▶ [DATA FOR ANALYSIS]:
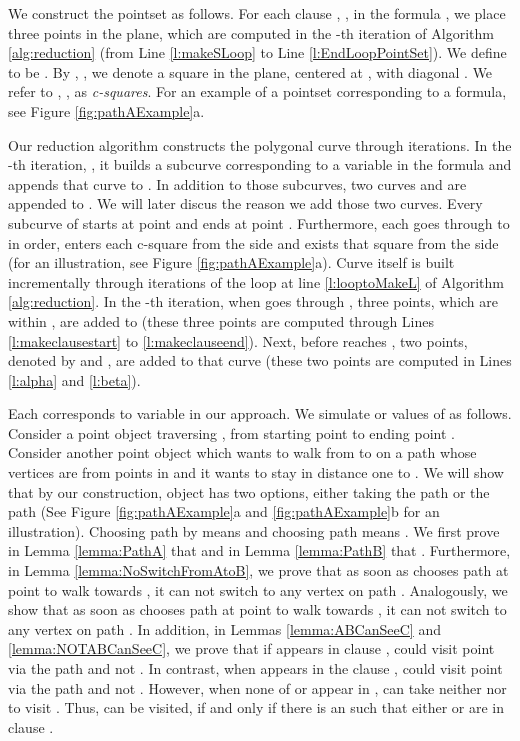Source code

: \documentclass[12pt]{dalthesis}
\begin{document}
We construct the pointset  as follows.
For each clause , , in the formula , 
we place three points  in the plane, which are computed
in the -th iteration of Algorithm \ref{alg:reduction} (from Line \ref{l:makeSLoop} to Line \ref{l:EndLoopPointSet}).
We define  to be .
By , , we denote
a square in the plane, centered at , 
with diagonal . 
We refer to , , as
{\em c-squares}. 
For an example of a pointset  corresponding to a formula, 
see Figure \ref{fig:pathAExample}a.


Our reduction algorithm constructs the polygonal curve  
through  iterations. In  the -th iteration, ,
it builds a subcurve  corresponding to  a variable 
 in the formula  and appends that curve to .
In addition to those  subcurves, two curves 
 and  are appended to . 
We will later discus the reason we add those 
two curves. Every subcurve   of  starts at point  
and ends at point .
Furthermore, each   goes through
 to  in order, enters each c-square  from
the side   and exists that square from 
the side   (for an illustration, see Figure \ref{fig:pathAExample}a). 
Curve  itself is built incrementally  
through iterations of the loop at line \ref{l:looptoMakeL} 
of Algorithm \ref{alg:reduction}. 
In the -th iteration, when  goes through ,
three points, which are within  , are added to  
(these three points are computed through Lines 
\ref{l:makeclausestart} to \ref{l:makeclauseend}).
Next, before  reaches  ,
two points,  denoted by  and , are added to that curve 
(these two points are computed in Lines \ref{l:alpha} 
and \ref{l:beta}).


Each  corresponds to variable  in our approach.
We simulate  or  values of 
as follows.
Consider a point object  
traversing , from starting point  to ending point . 
Consider 
another point object  which wants to 
walk from  to 
on a path whose vertices are from points in  and it wants to stay in distance one 
to . We will show that 
by our construction, object  has two options, either taking 
the path  or the path  
(See Figure \ref{fig:pathAExample}a and \ref{fig:pathAExample}b for an illustration). 
Choosing path  by  means  and choosing path  means .
We first prove in Lemma \ref{lemma:PathA} that  and 
in Lemma  \ref{lemma:PathB} that .
Furthermore, in
Lemma \ref{lemma:NoSwitchFromAtoB}, we prove that as soon as  chooses 
path  at point  to walk towards , 
it can not switch to any vertex on path .
Analogously, we show that as soon as  chooses path  at point  to walk towards , 
it can not switch to any vertex on path .
In addition, in Lemmas \ref{lemma:ABCanSeeC} and \ref{lemma:NOTABCanSeeC}, we prove that 
if  appears in clause ,
 could visit point  via the path  and not . In contrast, 
when  appears in the clause ,
 could visit point  via the path  and not .
However, when none of   or  appear 
in ,  can take neither  nor  to visit .
Thus,  can be visited, 
if and only if there is 
an  such that 
either  or 
 are in clause .
\end{document}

▶ [WHAT YOU SHOULD DO]: Set down the entries again without change. Leave the pictures out.

▶ [COMPLETED EXERCISE]:
Source code

: \documentclass[12pt]{dalthesis}
\begin{document}
We construct the pointset  as follows.
For each clause , , in the formula , 
we place three points  in the plane, which are computed
in the -th iteration of Algorithm \ref{alg:reduction} (from Line \ref{l:makeSLoop} to Line \ref{l:EndLoopPointSet}).
We define  to be .
By , , we denote
a square in the plane, centered at , 
with diagonal . 
We refer to , , as
{\em c-squares}. 
For an example of a pointset  corresponding to a formula, 
see Figure \ref{fig:pathAExample}a.


Our reduction algorithm constructs the polygonal curve  
through  iterations. In  the -th iteration, ,
it builds a subcurve  corresponding to  a variable 
 in the formula  and appends that curve to .
In addition to those  subcurves, two curves 
 and  are appended to . 
We will later discus the reason we add those 
two curves. Every subcurve   of  starts at point  
and ends at point .
Furthermore, each   goes through
 to  in order, enters each c-square  from
the side   and exists that square from 
the side   (for an illustration, see Figure \ref{fig:pathAExample}a). 
Curve  itself is built incrementally  
through iterations of the loop at line \ref{l:looptoMakeL} 
of Algorithm \ref{alg:reduction}. 
In the -th iteration, when  goes through ,
three points, which are within  , are added to  
(these three points are computed through Lines 
\ref{l:makeclausestart} to \ref{l:makeclauseend}).
Next, before  reaches  ,
two points,  denoted by  and , are added to that curve 
(these two points are computed in Lines \ref{l:alpha} 
and \ref{l:beta}).


Each  corresponds to variable  in our approach.
We simulate  or  values of 
as follows.
Consider a point object  
traversing , from starting point  to ending point . 
Consider 
another point object  which wants to 
walk from  to 
on a path whose vertices are from points in  and it wants to stay in distance one 
to . We will show that 
by our construction, object  has two options, either taking 
the path  or the path  
(See Figure \ref{fig:pathAExample}a and \ref{fig:pathAExample}b for an illustration). 
Choosing path  by  means  and choosing path  means .
We first prove in Lemma \ref{lemma:PathA} that  and 
in Lemma  \ref{lemma:PathB} that .
Furthermore, in
Lemma \ref{lemma:NoSwitchFromAtoB}, we prove that as soon as  chooses 
path  at point  to walk towards , 
it can not switch to any vertex on path .
Analogously, we show that as soon as  chooses path  at point  to walk towards , 
it can not switch to any vertex on path .
In addition, in Lemmas \ref{lemma:ABCanSeeC} and \ref{lemma:NOTABCanSeeC}, we prove that 
if  appears in clause ,
 could visit point  via the path  and not . In contrast, 
when  appears in the clause ,
 could visit point  via the path  and not .
However, when none of   or  appear 
in ,  can take neither  nor  to visit .
Thus,  can be visited, 
if and only if there is 
an  such that 
either  or 
 are in clause .
\end{document}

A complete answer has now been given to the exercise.